### WHAT THE TASK REQUIRES
State the number of lines in the following data that contain the string "seasons", and nothing else.

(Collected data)
'''

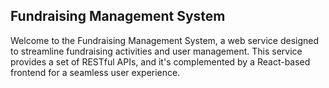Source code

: ## Fundraising Management System
Welcome to the Fundraising Management System, a web service designed to streamline fundraising activities and user management. This service provides a set of RESTful APIs, and it's complemented by a React-based frontend for a seamless user experience.
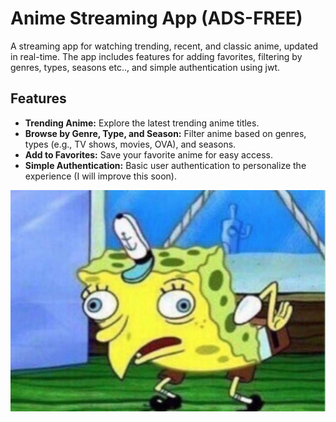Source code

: # Anime Streaming App (ADS-FREE)

A streaming app for watching trending, recent, and classic anime, updated in real-time. The app includes features for adding favorites, filtering by genres, types, seasons etc.., and simple authentication using jwt.

## Features

- **Trending Anime:** Explore the latest trending anime titles.
- **Browse by Genre, Type, and Season:** Filter anime based on genres, types (e.g., TV shows, movies, OVA), and seasons.
- **Add to Favorites:** Save your favorite anime for easy access.
- **Simple Authentication:** Basic user authentication to personalize the experience (I will improve this soon).


![Example Image](public/images/spongebob.png)



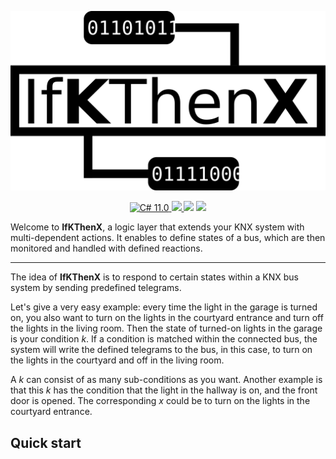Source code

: <p align="center">
    <img src="Logo.svg" width="600" max-width="90%" alt="StatiC#" />
</p>

<p align="center">
    <a href="https://docs.microsoft.com/en-us/dotnet/csharp/">
        <img src="https://img.shields.io/badge/C%23-11.0-blue?style=flat" alt="C# 11.0" />
    </a>
    <a href="https://dotnet.microsoft.com">
        <img src="https://img.shields.io/badge/.NET-7.0-blueviolet?style=flat" />
    </a>
    <img src="https://img.shields.io/badge/Platforms-Win+Mac+Linux-green?style=flat" />
    <img src="https://img.shields.io/static/v1?label=Version&message=0.1.0-alpha1&color=brightgreen" />
</p>

Welcome to **IfKThenX**, a logic layer that extends your KNX system with multi-dependent actions. It enables to define states of a bus, which are then monitored and handled with defined reactions.

---

The idea of **IfKThenX** is to respond to certain states within a KNX bus system by sending predefined telegrams.  

Let's give a very easy example: every time the light in the garage is turned on, you also want to turn on the lights in the courtyard entrance and turn off the lights in the living room. Then the state of turned-on lights in the garage is your condition *k*. If a condition is matched within the connected bus, the system will write the defined telegrams to the bus, in this case, to turn on the lights in the courtyard and off in the living room.  

A *k* can consist of as many sub-conditions as you want. Another example is that this *k* has the condition that the light in the hallway is on, and the front door is opened. The corresponding *x* could be to turn on the lights in the courtyard entrance.

## Quick start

'''

### ANSWER TO THIS EXERCISE
2